**AIM OF THE EXERCISE**
If a line in the following entries contains the string "documentclass", it counts toward the total; report only that total.

**PROVIDED RECORDS**
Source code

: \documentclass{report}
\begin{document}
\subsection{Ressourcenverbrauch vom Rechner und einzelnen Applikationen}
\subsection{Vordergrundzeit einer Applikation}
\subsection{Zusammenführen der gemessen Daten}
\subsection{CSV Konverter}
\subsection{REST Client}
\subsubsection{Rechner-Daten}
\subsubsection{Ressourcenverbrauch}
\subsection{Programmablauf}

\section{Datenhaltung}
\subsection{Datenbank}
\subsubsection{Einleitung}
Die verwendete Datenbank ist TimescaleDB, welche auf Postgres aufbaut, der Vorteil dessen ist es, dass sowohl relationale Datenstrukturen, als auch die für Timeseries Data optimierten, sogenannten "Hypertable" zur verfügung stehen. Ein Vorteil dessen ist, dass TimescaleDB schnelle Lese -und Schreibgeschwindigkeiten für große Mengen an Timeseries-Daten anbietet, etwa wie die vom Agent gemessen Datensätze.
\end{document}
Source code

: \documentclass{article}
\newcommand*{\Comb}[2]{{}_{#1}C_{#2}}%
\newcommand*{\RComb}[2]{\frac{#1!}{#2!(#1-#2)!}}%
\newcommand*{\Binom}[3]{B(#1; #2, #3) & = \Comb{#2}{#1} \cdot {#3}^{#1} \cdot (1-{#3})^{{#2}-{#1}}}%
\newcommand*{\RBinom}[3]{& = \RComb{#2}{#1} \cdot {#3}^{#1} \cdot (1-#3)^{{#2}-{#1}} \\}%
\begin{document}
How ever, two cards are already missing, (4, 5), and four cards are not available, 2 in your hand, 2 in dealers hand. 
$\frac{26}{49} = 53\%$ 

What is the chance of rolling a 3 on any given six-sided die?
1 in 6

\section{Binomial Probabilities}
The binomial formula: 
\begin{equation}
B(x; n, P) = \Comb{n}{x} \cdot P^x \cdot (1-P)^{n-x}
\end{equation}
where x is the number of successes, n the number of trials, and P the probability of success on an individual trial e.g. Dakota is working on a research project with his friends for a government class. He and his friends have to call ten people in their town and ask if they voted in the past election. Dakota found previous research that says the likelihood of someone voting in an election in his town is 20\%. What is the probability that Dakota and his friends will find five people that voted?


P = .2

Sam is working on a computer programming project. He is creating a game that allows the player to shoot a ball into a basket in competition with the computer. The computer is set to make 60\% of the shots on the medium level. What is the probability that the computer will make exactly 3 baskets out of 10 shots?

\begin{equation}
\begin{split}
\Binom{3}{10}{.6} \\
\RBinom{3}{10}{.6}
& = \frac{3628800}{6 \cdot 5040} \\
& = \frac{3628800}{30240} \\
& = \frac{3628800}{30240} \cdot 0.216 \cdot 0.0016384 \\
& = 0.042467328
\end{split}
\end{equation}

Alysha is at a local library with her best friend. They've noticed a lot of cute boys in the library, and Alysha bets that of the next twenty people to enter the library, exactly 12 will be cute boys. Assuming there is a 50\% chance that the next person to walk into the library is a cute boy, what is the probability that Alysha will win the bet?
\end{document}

**TASK RESULT**
2